Fourier Multispectral Transformer for Robust Hyperspectral Reconstruction and Remote Sensing Segmentation
摘要
Hyperspectral imaging is valuable for computer vision tasks because it captures detailed spatial and spectral data, which are crucial for applications like semantic segmentation, material identification, and aerial imaging. However, its expensive and complex hardware limits its use in common devices such as food scanners, aerial imaging systems, and medical devices. Recently, computational spectral imaging methods have been developed to reconstruct hyperspectral data directly from standard red-green-blue images, enabling spectral reconstruction without costly spectral cameras while maintaining spectral resolution and quality. Despite these advances, reconstructing hyperspectral information from red-green-blue images remains an ill-posed inverse problem. This work introduces the Fourier multispectral transformer, designed for precise spectral recovery and robust performance in real segmentation scenarios. Instead of relying on computationally intensive multihead self-attention, Fourier multispectral transformer employs fast Fourier transform operations for efficient global spectral and spatial mixing, reducing complexity. A lightweight spectral refinement layer further improves wavelength consistency.
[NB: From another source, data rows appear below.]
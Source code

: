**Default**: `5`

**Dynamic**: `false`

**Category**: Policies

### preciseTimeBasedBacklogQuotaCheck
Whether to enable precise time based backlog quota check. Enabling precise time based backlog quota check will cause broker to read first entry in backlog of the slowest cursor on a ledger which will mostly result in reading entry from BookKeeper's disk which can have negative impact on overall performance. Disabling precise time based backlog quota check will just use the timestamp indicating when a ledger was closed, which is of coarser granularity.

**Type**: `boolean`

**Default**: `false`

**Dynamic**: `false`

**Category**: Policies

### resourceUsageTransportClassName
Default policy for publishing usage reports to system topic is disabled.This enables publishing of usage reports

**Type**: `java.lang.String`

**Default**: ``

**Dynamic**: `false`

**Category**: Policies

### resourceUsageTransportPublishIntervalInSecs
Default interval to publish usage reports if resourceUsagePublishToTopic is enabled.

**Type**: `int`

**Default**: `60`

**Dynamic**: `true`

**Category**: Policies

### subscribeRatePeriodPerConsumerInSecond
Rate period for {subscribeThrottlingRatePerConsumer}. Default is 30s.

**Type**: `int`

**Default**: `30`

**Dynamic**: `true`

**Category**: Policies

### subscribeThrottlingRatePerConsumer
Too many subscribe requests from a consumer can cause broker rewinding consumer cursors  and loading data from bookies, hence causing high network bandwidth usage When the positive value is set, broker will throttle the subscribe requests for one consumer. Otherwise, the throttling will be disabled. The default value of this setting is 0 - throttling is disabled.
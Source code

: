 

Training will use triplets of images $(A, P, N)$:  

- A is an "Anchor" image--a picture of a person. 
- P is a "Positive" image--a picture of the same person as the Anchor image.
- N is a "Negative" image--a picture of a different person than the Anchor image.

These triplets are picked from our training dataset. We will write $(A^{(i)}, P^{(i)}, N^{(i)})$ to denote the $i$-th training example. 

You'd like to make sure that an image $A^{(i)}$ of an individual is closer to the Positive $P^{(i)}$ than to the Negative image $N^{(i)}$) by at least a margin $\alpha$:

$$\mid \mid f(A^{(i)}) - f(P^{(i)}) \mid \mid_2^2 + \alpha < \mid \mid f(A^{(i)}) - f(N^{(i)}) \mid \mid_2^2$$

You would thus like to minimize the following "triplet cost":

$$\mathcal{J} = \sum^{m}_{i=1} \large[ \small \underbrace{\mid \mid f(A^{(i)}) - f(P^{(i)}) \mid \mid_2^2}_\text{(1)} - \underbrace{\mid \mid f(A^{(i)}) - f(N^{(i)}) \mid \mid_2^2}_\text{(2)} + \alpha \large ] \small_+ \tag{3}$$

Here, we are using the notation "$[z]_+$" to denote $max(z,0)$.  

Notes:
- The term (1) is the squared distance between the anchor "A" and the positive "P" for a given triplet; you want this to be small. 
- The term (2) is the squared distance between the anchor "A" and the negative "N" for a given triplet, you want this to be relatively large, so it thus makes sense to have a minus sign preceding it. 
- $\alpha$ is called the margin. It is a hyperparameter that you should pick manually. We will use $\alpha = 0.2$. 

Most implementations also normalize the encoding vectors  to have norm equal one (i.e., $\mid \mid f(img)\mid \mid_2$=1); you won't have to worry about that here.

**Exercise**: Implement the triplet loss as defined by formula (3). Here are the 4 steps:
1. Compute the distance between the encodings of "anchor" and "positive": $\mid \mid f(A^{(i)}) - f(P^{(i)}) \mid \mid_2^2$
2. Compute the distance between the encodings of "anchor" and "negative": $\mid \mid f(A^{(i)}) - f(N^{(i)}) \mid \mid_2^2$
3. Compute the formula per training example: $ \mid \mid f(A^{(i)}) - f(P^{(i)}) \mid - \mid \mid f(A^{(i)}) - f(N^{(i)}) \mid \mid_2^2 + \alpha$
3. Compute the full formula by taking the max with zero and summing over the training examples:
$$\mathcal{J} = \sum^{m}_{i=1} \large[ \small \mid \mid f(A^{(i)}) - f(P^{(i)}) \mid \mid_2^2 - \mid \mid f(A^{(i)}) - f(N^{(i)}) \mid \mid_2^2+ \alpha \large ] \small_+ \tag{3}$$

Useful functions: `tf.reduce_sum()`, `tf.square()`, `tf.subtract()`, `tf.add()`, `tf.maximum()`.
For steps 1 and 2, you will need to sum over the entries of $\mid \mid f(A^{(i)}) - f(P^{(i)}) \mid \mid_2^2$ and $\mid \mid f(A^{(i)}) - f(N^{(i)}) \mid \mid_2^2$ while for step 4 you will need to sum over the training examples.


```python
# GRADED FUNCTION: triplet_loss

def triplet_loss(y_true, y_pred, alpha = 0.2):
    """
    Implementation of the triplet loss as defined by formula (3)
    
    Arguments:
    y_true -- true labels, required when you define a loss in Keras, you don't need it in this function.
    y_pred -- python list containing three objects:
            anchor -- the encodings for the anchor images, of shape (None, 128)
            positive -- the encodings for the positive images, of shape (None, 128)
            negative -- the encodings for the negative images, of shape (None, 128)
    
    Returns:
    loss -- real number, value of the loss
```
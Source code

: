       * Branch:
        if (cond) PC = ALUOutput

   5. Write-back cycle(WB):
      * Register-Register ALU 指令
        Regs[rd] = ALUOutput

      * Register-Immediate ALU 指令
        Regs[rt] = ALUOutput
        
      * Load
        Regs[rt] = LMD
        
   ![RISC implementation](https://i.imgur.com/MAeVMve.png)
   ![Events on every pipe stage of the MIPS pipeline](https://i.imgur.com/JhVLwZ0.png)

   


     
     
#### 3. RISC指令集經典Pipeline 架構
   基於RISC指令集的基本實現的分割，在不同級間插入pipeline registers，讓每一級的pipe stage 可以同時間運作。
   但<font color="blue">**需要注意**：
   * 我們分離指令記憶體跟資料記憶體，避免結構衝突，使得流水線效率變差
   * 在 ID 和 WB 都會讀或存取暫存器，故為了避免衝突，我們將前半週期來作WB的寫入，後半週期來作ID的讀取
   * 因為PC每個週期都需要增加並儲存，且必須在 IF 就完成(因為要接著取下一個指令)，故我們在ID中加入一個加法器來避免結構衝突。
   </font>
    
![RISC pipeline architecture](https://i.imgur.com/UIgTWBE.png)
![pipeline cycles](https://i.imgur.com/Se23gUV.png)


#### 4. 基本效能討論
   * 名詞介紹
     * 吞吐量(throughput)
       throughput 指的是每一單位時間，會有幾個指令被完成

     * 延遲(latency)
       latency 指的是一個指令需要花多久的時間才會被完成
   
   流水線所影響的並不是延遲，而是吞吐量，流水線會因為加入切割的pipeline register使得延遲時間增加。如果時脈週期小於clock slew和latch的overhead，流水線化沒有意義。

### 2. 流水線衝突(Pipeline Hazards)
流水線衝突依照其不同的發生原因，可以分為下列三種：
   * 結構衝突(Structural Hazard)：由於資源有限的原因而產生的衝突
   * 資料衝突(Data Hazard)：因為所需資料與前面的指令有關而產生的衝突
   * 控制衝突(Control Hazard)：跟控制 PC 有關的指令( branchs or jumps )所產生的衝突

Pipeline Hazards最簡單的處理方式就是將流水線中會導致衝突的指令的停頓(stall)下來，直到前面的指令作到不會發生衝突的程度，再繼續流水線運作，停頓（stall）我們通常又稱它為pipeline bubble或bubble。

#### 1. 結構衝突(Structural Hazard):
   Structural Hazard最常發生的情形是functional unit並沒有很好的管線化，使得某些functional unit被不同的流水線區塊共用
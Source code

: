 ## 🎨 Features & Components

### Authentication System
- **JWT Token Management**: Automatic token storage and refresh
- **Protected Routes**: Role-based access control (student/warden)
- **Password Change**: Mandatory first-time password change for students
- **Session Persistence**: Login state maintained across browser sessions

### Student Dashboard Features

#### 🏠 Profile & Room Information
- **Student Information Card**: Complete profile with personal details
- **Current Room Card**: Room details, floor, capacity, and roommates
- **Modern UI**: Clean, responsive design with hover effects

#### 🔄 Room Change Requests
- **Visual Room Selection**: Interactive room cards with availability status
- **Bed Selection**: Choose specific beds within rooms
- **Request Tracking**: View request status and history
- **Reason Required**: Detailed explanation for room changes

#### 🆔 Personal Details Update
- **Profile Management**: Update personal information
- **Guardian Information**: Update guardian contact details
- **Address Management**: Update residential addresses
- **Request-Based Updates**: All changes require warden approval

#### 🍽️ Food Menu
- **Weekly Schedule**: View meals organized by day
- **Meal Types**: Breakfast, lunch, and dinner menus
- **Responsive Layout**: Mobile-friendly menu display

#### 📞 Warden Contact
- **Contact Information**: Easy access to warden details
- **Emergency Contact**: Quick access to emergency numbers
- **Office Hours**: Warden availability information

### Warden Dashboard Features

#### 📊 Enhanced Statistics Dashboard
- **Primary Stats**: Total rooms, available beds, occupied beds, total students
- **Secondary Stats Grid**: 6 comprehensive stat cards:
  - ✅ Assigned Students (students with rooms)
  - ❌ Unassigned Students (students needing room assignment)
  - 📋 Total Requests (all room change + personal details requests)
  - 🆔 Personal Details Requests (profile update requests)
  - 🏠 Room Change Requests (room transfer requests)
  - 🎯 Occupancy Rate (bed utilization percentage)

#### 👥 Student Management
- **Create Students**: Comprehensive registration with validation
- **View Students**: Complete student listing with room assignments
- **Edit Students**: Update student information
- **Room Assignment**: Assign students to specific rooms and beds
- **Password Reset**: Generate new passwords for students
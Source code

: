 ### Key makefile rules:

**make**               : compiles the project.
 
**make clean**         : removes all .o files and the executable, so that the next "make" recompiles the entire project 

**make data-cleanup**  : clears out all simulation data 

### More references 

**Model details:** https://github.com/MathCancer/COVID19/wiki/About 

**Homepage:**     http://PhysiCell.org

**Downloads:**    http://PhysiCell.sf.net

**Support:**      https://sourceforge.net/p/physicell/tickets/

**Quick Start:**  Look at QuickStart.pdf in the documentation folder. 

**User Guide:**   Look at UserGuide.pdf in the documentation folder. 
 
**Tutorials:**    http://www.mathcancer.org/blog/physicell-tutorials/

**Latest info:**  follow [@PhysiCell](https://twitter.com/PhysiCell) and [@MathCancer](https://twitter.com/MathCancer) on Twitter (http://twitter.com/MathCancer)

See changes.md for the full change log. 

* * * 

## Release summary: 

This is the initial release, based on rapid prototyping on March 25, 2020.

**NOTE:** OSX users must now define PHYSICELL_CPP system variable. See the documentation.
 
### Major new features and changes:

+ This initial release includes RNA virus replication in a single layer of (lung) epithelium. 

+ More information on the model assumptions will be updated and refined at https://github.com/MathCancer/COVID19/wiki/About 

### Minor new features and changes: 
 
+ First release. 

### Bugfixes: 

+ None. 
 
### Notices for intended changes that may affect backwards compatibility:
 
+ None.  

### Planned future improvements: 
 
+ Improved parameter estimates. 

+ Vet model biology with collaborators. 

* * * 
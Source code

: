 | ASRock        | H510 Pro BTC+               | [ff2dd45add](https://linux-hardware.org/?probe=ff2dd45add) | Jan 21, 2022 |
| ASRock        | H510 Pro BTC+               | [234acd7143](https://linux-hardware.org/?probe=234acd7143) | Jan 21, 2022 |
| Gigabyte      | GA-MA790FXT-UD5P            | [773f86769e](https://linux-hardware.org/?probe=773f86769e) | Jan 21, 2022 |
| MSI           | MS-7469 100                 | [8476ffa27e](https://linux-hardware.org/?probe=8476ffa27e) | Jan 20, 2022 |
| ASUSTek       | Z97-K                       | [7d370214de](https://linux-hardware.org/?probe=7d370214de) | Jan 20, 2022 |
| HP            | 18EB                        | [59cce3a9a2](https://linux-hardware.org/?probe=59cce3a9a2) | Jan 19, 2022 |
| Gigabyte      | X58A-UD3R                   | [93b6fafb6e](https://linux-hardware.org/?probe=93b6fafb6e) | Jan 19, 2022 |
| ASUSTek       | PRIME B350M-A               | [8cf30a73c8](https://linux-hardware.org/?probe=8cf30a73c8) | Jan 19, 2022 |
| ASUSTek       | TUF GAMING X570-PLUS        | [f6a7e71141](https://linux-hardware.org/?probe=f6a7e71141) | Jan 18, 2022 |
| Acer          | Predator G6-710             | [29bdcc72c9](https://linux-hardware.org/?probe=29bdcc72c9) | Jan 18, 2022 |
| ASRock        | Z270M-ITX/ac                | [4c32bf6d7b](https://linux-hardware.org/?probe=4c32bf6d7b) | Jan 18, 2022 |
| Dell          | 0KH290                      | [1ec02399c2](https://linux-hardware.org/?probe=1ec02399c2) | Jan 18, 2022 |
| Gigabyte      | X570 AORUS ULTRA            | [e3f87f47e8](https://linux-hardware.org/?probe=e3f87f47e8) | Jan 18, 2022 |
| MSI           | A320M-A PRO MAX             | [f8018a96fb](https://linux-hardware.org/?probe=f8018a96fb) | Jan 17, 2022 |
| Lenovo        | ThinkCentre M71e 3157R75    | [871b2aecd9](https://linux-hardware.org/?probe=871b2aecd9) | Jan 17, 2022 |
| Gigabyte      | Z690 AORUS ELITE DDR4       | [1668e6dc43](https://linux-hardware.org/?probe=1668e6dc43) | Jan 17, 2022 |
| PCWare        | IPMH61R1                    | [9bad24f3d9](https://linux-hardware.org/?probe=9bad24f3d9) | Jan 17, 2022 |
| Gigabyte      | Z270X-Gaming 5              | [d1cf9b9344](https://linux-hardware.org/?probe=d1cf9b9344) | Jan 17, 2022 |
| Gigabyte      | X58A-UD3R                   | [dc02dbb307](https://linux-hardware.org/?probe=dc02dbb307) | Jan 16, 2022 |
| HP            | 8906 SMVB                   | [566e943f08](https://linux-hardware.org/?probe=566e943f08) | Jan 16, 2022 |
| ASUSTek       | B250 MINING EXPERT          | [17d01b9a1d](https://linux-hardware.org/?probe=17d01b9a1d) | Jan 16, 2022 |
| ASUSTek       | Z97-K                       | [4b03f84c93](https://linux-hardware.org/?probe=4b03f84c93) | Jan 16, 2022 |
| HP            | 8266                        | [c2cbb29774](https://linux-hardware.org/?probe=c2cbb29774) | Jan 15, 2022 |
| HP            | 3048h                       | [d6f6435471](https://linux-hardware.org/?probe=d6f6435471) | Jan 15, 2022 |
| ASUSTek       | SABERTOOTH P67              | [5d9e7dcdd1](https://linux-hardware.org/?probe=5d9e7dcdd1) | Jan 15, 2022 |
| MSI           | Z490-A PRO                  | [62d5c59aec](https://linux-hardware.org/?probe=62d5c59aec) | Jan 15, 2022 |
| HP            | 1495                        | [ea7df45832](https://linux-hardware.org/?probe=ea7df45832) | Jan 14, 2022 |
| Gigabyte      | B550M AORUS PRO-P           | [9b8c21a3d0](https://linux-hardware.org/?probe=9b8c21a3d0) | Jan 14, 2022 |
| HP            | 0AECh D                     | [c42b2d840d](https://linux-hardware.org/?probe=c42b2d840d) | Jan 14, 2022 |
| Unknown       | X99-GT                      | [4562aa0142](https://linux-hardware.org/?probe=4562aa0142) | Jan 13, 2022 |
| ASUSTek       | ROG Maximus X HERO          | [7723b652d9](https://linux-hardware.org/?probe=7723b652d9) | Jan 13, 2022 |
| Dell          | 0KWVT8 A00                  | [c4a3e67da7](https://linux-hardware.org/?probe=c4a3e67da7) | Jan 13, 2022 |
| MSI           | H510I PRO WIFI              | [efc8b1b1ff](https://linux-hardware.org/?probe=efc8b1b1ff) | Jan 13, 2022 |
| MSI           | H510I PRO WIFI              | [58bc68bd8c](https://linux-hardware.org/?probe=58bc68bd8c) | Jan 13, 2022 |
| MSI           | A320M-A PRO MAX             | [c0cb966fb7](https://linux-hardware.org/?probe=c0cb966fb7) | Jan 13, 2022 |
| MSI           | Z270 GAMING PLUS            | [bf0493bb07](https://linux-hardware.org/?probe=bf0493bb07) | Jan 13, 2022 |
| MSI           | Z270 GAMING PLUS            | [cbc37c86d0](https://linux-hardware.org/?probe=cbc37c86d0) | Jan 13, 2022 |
Our training approach jointly improves reconstruction accuracy and robustness, ensuring that the spectral cubes support a range of vision tasks. We evaluate Fourier multispectral transformer on the ARAD-1K spectral reconstruction benchmark and assess its hyperspectral outputs within a U-Net segmentation framework using the AeroRIT [6] aerial dataset. Additional evaluations on other semantic segmentation and skin classification tasks demonstrate their improved performance. Fourier multispectral transformer surpasses convolutional neural networks and transformer baselines in reconstruction metrics (MRAE, RMSE, PSNR) and attains higher segmentation and classification accuracy, narrowing the gap with models trained on real multispectral data. It adapts well to diverse aerial red-green-blue scenes, providing a practical way to generate hyperspectral-like data for downstream applications without specialized equipment. This research shows that reconstructing spectral reflectance from red-green-blue images offers a reliable, fast, and cost-effective tool for monitoring and analysis across many computer vision tasks.